_Instructions for the task_. Give back each entry exactly as written, apart from the pictures.

Segment Start: Record extracts

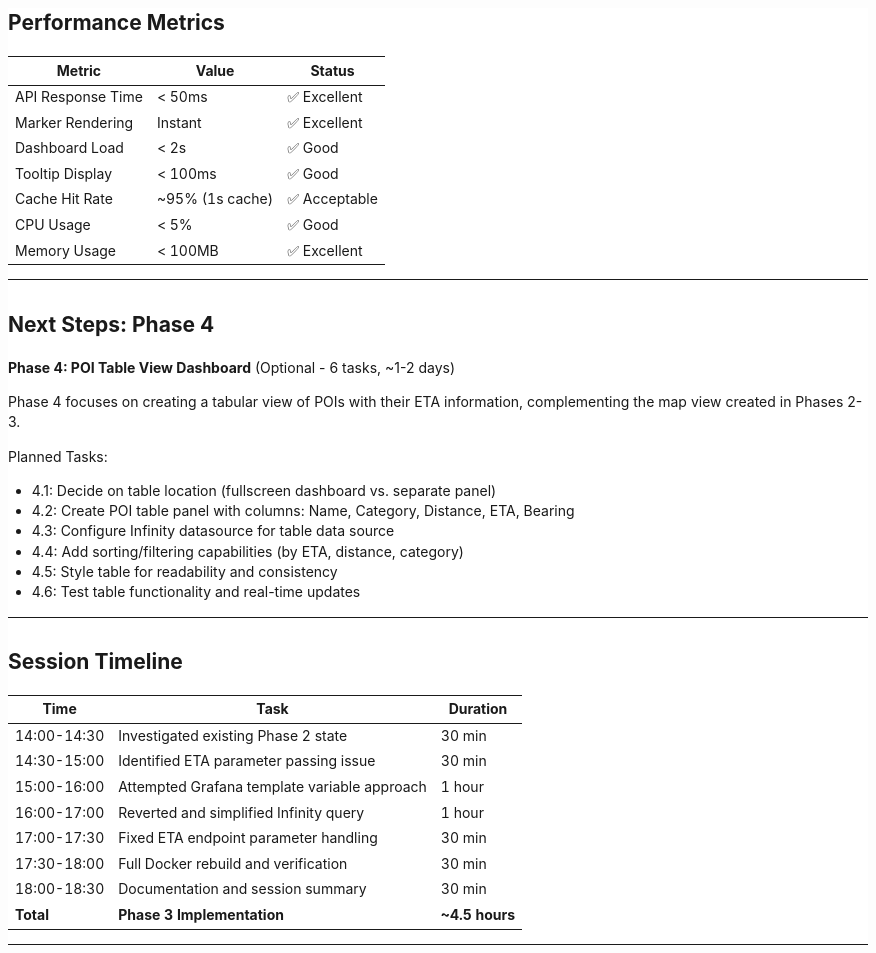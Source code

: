 
## Performance Metrics

| Metric | Value | Status |
|--------|-------|--------|
| API Response Time | < 50ms | ✅ Excellent |
| Marker Rendering | Instant | ✅ Excellent |
| Dashboard Load | < 2s | ✅ Good |
| Tooltip Display | < 100ms | ✅ Good |
| Cache Hit Rate | ~95% (1s cache) | ✅ Acceptable |
| CPU Usage | < 5% | ✅ Good |
| Memory Usage | < 100MB | ✅ Excellent |

---

## Next Steps: Phase 4

**Phase 4: POI Table View Dashboard** (Optional - 6 tasks, ~1-2 days)

Phase 4 focuses on creating a tabular view of POIs with their ETA information, complementing the map view created in Phases 2-3.

Planned Tasks:
- 4.1: Decide on table location (fullscreen dashboard vs. separate panel)
- 4.2: Create POI table panel with columns: Name, Category, Distance, ETA, Bearing
- 4.3: Configure Infinity datasource for table data source
- 4.4: Add sorting/filtering capabilities (by ETA, distance, category)
- 4.5: Style table for readability and consistency
- 4.6: Test table functionality and real-time updates

---

## Session Timeline

| Time | Task | Duration |
|------|------|----------|
| 14:00-14:30 | Investigated existing Phase 2 state | 30 min |
| 14:30-15:00 | Identified ETA parameter passing issue | 30 min |
| 15:00-16:00 | Attempted Grafana template variable approach | 1 hour |
| 16:00-17:00 | Reverted and simplified Infinity query | 1 hour |
| 17:00-17:30 | Fixed ETA endpoint parameter handling | 30 min |
| 17:30-18:00 | Full Docker rebuild and verification | 30 min |
| 18:00-18:30 | Documentation and session summary | 30 min |
| **Total** | **Phase 3 Implementation** | **~4.5 hours** |

---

Segment End: Record extracts

_Your solution_.
Source code

: 
## Performance Metrics

| Metric | Value | Status |
|--------|-------|--------|
| API Response Time | < 50ms | ✅ Excellent |
| Marker Rendering | Instant | ✅ Excellent |
| Dashboard Load | < 2s | ✅ Good |
| Tooltip Display | < 100ms | ✅ Good |
| Cache Hit Rate | ~95% (1s cache) | ✅ Acceptable |
| CPU Usage | < 5% | ✅ Good |
| Memory Usage | < 100MB | ✅ Excellent |

---

## Next Steps: Phase 4

**Phase 4: POI Table View Dashboard** (Optional - 6 tasks, ~1-2 days)

Phase 4 focuses on creating a tabular view of POIs with their ETA information, complementing the map view created in Phases 2-3.

Planned Tasks:
- 4.1: Decide on table location (fullscreen dashboard vs. separate panel)
- 4.2: Create POI table panel with columns: Name, Category, Distance, ETA, Bearing
- 4.3: Configure Infinity datasource for table data source
- 4.4: Add sorting/filtering capabilities (by ETA, distance, category)
- 4.5: Style table for readability and consistency
- 4.6: Test table functionality and real-time updates

---

## Session Timeline

| Time | Task | Duration |
|------|------|----------|
| 14:00-14:30 | Investigated existing Phase 2 state | 30 min |
| 14:30-15:00 | Identified ETA parameter passing issue | 30 min |
| 15:00-16:00 | Attempted Grafana template variable approach | 1 hour |
| 16:00-17:00 | Reverted and simplified Infinity query | 1 hour |
| 17:00-17:30 | Fixed ETA endpoint parameter handling | 30 min |
| 17:30-18:00 | Full Docker rebuild and verification | 30 min |
| 18:00-18:30 | Documentation and session summary | 30 min |
| **Total** | **Phase 3 Implementation** | **~4.5 hours** |

---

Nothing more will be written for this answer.